Addicted to Attention

“I downloaded J-swipe,” my friend tells me when we’re getting ready for a night out. Coat after sticky coat of mascara, we’re exchanging our dating horror stories, not so secretly hoping that tonight’s the night we meet the love of our life in a dark Venice bar.

We laugh when she shows me her “I got a match” screen—a chair dances as the words “MAZEL TOV” plaster behind it. “I’m not looking for anyone on there,” she says. “But the attention is nice.”

“That’s what dating apps are for,” her roommate agrees. “Sometimes you just need the attention.”

***

Unemployment has turned me into a walker.

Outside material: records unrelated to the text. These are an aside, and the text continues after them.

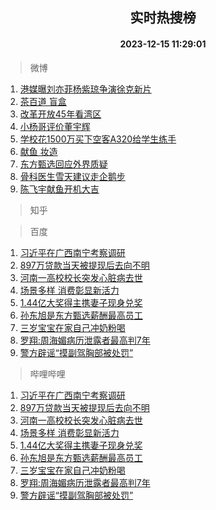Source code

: <div align="center"><h2>实时热搜榜</h2><h4>2023-12-15 11:29:01</h4></div>

> 微博  

1. [港媒曝刘亦菲杨紫琼争演徐克新片](https://s.weibo.com/weibo?q=%23%E6%B8%AF%E5%AA%92%E6%9B%9D%E5%88%98%E4%BA%A6%E8%8F%B2%E6%9D%A8%E7%B4%AB%E7%90%BC%E4%BA%89%E6%BC%94%E5%BE%90%E5%85%8B%E6%96%B0%E7%89%87%23&t=31&band_rank=1&Refer=top)<br />
2. [茶百道 盲盒](https://s.weibo.com/weibo?q=%E8%8C%B6%E7%99%BE%E9%81%93%20%E7%9B%B2%E7%9B%92&t=31&band_rank=2&Refer=top)<br />
3. [改革开放45年看湾区](https://s.weibo.com/weibo?q=%23%E6%94%B9%E9%9D%A9%E5%BC%80%E6%94%BE45%E5%B9%B4%E7%9C%8B%E6%B9%BE%E5%8C%BA%23&t=31&band_rank=3&Refer=top)<br />
4. [小杨哥评价董宇辉](https://s.weibo.com/weibo?q=%23%E5%B0%8F%E6%9D%A8%E5%93%A5%E8%AF%84%E4%BB%B7%E8%91%A3%E5%AE%87%E8%BE%89%23&t=31&band_rank=4&Refer=top)<br />
5. [学校花1500万买下空客A320给学生练手](https://s.weibo.com/weibo?q=%23%E5%AD%A6%E6%A0%A1%E8%8A%B11500%E4%B8%87%E4%B9%B0%E4%B8%8B%E7%A9%BA%E5%AE%A2A320%E7%BB%99%E5%AD%A6%E7%94%9F%E7%BB%83%E6%89%8B%23&t=31&band_rank=5&Refer=top)<br />
6. [献鱼 妆造](https://s.weibo.com/weibo?q=%E7%8C%AE%E9%B1%BC%20%E5%A6%86%E9%80%A0&t=31&band_rank=6&Refer=top)<br />
7. [东方甄选回应外界质疑](https://s.weibo.com/weibo?q=%23%E4%B8%9C%E6%96%B9%E7%94%84%E9%80%89%E5%9B%9E%E5%BA%94%E5%A4%96%E7%95%8C%E8%B4%A8%E7%96%91%23&t=31&band_rank=7&Refer=top)<br />
8. [骨科医生雪天建议走企鹅步](https://s.weibo.com/weibo?q=%23%E9%AA%A8%E7%A7%91%E5%8C%BB%E7%94%9F%E9%9B%AA%E5%A4%A9%E5%BB%BA%E8%AE%AE%E8%B5%B0%E4%BC%81%E9%B9%85%E6%AD%A5%23&t=31&band_rank=8&Refer=top)<br />
9. [陈飞宇献鱼开机大吉](https://s.weibo.com/weibo?q=%23%E9%99%88%E9%A3%9E%E5%AE%87%E7%8C%AE%E9%B1%BC%E5%BC%80%E6%9C%BA%E5%A4%A7%E5%90%89%23&t=31&band_rank=9&Refer=top)<br />

> 知乎  


> 百度  

1. [习近平在广西南宁考察调研](https://www.baidu.com/s?wd=%E4%B9%A0%E8%BF%91%E5%B9%B3%E5%9C%A8%E5%B9%BF%E8%A5%BF%E5%8D%97%E5%AE%81%E8%80%83%E5%AF%9F%E8%B0%83%E7%A0%94&sa=fyb_news&rsv_dl=fyb_news)<br />
2. [897万贷款当天被提现后去向不明](https://www.baidu.com/s?wd=897%E4%B8%87%E8%B4%B7%E6%AC%BE%E5%BD%93%E5%A4%A9%E8%A2%AB%E6%8F%90%E7%8E%B0%E5%90%8E%E5%8E%BB%E5%90%91%E4%B8%8D%E6%98%8E&sa=fyb_news&rsv_dl=fyb_news)<br />
3. [河南一高校校长突发心脏病去世](https://www.baidu.com/s?wd=%E6%B2%B3%E5%8D%97%E4%B8%80%E9%AB%98%E6%A0%A1%E6%A0%A1%E9%95%BF%E7%AA%81%E5%8F%91%E5%BF%83%E8%84%8F%E7%97%85%E5%8E%BB%E4%B8%96&sa=fyb_news&rsv_dl=fyb_news)<br />
4. [场景多样 消费彰显新活力](https://www.baidu.com/s?wd=%E5%9C%BA%E6%99%AF%E5%A4%9A%E6%A0%B7+%E6%B6%88%E8%B4%B9%E5%BD%B0%E6%98%BE%E6%96%B0%E6%B4%BB%E5%8A%9B&sa=fyb_news&rsv_dl=fyb_news)<br />
5. [1.44亿大奖得主携妻子现身兑奖](https://www.baidu.com/s?wd=1.44%E4%BA%BF%E5%A4%A7%E5%A5%96%E5%BE%97%E4%B8%BB%E6%90%BA%E5%A6%BB%E5%AD%90%E7%8E%B0%E8%BA%AB%E5%85%91%E5%A5%96&sa=fyb_news&rsv_dl=fyb_news)<br />
6. [孙东旭是东方甄选薪酬最高员工](https://www.baidu.com/s?wd=%E5%AD%99%E4%B8%9C%E6%97%AD%E6%98%AF%E4%B8%9C%E6%96%B9%E7%94%84%E9%80%89%E8%96%AA%E9%85%AC%E6%9C%80%E9%AB%98%E5%91%98%E5%B7%A5&sa=fyb_news&rsv_dl=fyb_news)<br />
7. [三岁宝宝在家自己冲奶粉喝](https://www.baidu.com/s?wd=%E4%B8%89%E5%B2%81%E5%AE%9D%E5%AE%9D%E5%9C%A8%E5%AE%B6%E8%87%AA%E5%B7%B1%E5%86%B2%E5%A5%B6%E7%B2%89%E5%96%9D&sa=fyb_news&rsv_dl=fyb_news)<br />
8. [罗翔:周海媚病历泄露者最高判7年](https://www.baidu.com/s?wd=%E7%BD%97%E7%BF%94%3A%E5%91%A8%E6%B5%B7%E5%AA%9A%E7%97%85%E5%8E%86%E6%B3%84%E9%9C%B2%E8%80%85%E6%9C%80%E9%AB%98%E5%88%A47%E5%B9%B4&sa=fyb_news&rsv_dl=fyb_news)<br />
9. [警方辟谣“摸副驾胸部被处罚”](https://www.baidu.com/s?wd=%E8%AD%A6%E6%96%B9%E8%BE%9F%E8%B0%A3%E2%80%9C%E6%91%B8%E5%89%AF%E9%A9%BE%E8%83%B8%E9%83%A8%E8%A2%AB%E5%A4%84%E7%BD%9A%E2%80%9D&sa=fyb_news&rsv_dl=fyb_news)<br />

> 哔哩哔哩  

1. [习近平在广西南宁考察调研](https://www.baidu.com/s?wd=%E4%B9%A0%E8%BF%91%E5%B9%B3%E5%9C%A8%E5%B9%BF%E8%A5%BF%E5%8D%97%E5%AE%81%E8%80%83%E5%AF%9F%E8%B0%83%E7%A0%94&sa=fyb_news&rsv_dl=fyb_news)<br />
2. [897万贷款当天被提现后去向不明](https://www.baidu.com/s?wd=897%E4%B8%87%E8%B4%B7%E6%AC%BE%E5%BD%93%E5%A4%A9%E8%A2%AB%E6%8F%90%E7%8E%B0%E5%90%8E%E5%8E%BB%E5%90%91%E4%B8%8D%E6%98%8E&sa=fyb_news&rsv_dl=fyb_news)<br />
3. [河南一高校校长突发心脏病去世](https://www.baidu.com/s?wd=%E6%B2%B3%E5%8D%97%E4%B8%80%E9%AB%98%E6%A0%A1%E6%A0%A1%E9%95%BF%E7%AA%81%E5%8F%91%E5%BF%83%E8%84%8F%E7%97%85%E5%8E%BB%E4%B8%96&sa=fyb_news&rsv_dl=fyb_news)<br />
4. [场景多样 消费彰显新活力](https://www.baidu.com/s?wd=%E5%9C%BA%E6%99%AF%E5%A4%9A%E6%A0%B7+%E6%B6%88%E8%B4%B9%E5%BD%B0%E6%98%BE%E6%96%B0%E6%B4%BB%E5%8A%9B&sa=fyb_news&rsv_dl=fyb_news)<br />
5. [1.44亿大奖得主携妻子现身兑奖](https://www.baidu.com/s?wd=1.44%E4%BA%BF%E5%A4%A7%E5%A5%96%E5%BE%97%E4%B8%BB%E6%90%BA%E5%A6%BB%E5%AD%90%E7%8E%B0%E8%BA%AB%E5%85%91%E5%A5%96&sa=fyb_news&rsv_dl=fyb_news)<br />
6. [孙东旭是东方甄选薪酬最高员工](https://www.baidu.com/s?wd=%E5%AD%99%E4%B8%9C%E6%97%AD%E6%98%AF%E4%B8%9C%E6%96%B9%E7%94%84%E9%80%89%E8%96%AA%E9%85%AC%E6%9C%80%E9%AB%98%E5%91%98%E5%B7%A5&sa=fyb_news&rsv_dl=fyb_news)<br />
7. [三岁宝宝在家自己冲奶粉喝](https://www.baidu.com/s?wd=%E4%B8%89%E5%B2%81%E5%AE%9D%E5%AE%9D%E5%9C%A8%E5%AE%B6%E8%87%AA%E5%B7%B1%E5%86%B2%E5%A5%B6%E7%B2%89%E5%96%9D&sa=fyb_news&rsv_dl=fyb_news)<br />
8. [罗翔:周海媚病历泄露者最高判7年](https://www.baidu.com/s?wd=%E7%BD%97%E7%BF%94%3A%E5%91%A8%E6%B5%B7%E5%AA%9A%E7%97%85%E5%8E%86%E6%B3%84%E9%9C%B2%E8%80%85%E6%9C%80%E9%AB%98%E5%88%A47%E5%B9%B4&sa=fyb_news&rsv_dl=fyb_news)<br />
9. [警方辟谣“摸副驾胸部被处罚”](https://www.baidu.com/s?wd=%E8%AD%A6%E6%96%B9%E8%BE%9F%E8%B0%A3%E2%80%9C%E6%91%B8%E5%89%AF%E9%A9%BE%E8%83%B8%E9%83%A8%E8%A2%AB%E5%A4%84%E7%BD%9A%E2%80%9D&sa=fyb_news&rsv_dl=fyb_news)<br />
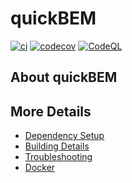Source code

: # quickBEM

[![ci](https://github.com/dummman/quickBEM/actions/workflows/ci.yml/badge.svg)](https://github.com/dummman/quickBEM/actions/workflows/ci.yml)
[![codecov](https://codecov.io/gh/dummman/quickBEM/branch/main/graph/badge.svg)](https://codecov.io/gh/dummman/quickBEM)
[![CodeQL](https://github.com/dummman/quickBEM/actions/workflows/codeql-analysis.yml/badge.svg)](https://github.com/dummman/quickBEM/actions/workflows/codeql-analysis.yml)

## About quickBEM



## More Details

 * [Dependency Setup](README_dependencies.md)
 * [Building Details](README_building.md)
 * [Troubleshooting](README_troubleshooting.md)
 * [Docker](README_docker.md)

I wake up late, sleeping through the alarms I set at night thinking if I’m just on the same schedule as I was when I was working, I’ll feel better about myself. I make a cup of green tea and watch videos of people traveling and writing books and following fitness plans on YouTube while I sit in bed and disappear in their lives.

Eventually I feel the need to get outside. I check the weather on my phone—I live in LA. It’s always nice outside.

I pop my headphones in and start walking. Sometimes when I don’t feel like going, I tell myself I’m only trying to go two blocks up the street. If I can just make it those two blocks, I’ll have satisfied my need for movement. I’ll have done something.

I only have one rule when I walk: I’m not allowed to look at my phone. I can listen to audiobooks or I can listen to music. I can listen to the sounds of people’s laughter and birds chattering in the trees. But once my phone goes in my pocket I’m not allowed to take it out again until I’m back home. Not for a photo of the beautiful day or a Snapchat of my face when it sweats or to see what anyone else is up to that might be more or less fun than going on a walk in the nice weather.

Two blocks turns into a mile down the path—I get to the ocean. I think about how beautiful the day is, how good it feels to be looking at the ocean, admiring its beauty and being fully present in the moment. Every time I wonder why feeling present feels so hard anywhere else.

Every time I go home and take out my phone from my pocket. I scroll and scroll until I’ve all but disappeared again.

***

I have craved attention from dating apps and from boys I meet in bars. I have craved attention from social media followers on a picture I like of myself. If it didn’t get enough attention I didn’t like the photo anymore. I have craved the attention of employers reading my resume and of readers of my blog.

I realized this past month that I craved attention more than I craved myself. I craved the attention other people were getting more than I was grateful for the love I already had. I started to use things that should have been fun to prove to myself that I mattered, because I stopped thinking that I did.

So I cut myself off.

May was a month without dating. A month without social media. A month of trying to shut down self-pity and a month of trying to find gratitude in what I already had.

Months of walking with my phone in my pocket turned into trying to keep it there for 31 days. I woke up in the mornings for a book and plans with friends that nobody on social media needed to know about. I reached for notebooks instead of an iPhone and used my alone time planning ways to get out of this rut I’d dug myself into instead of searching for someone else to save me from it.

Even though nobody was around to witness my transformation, I felt like it mattered anyway. It mattered that when I returned home to my apartment, I still felt like I was standing at the edge of the water, admiring the ocean.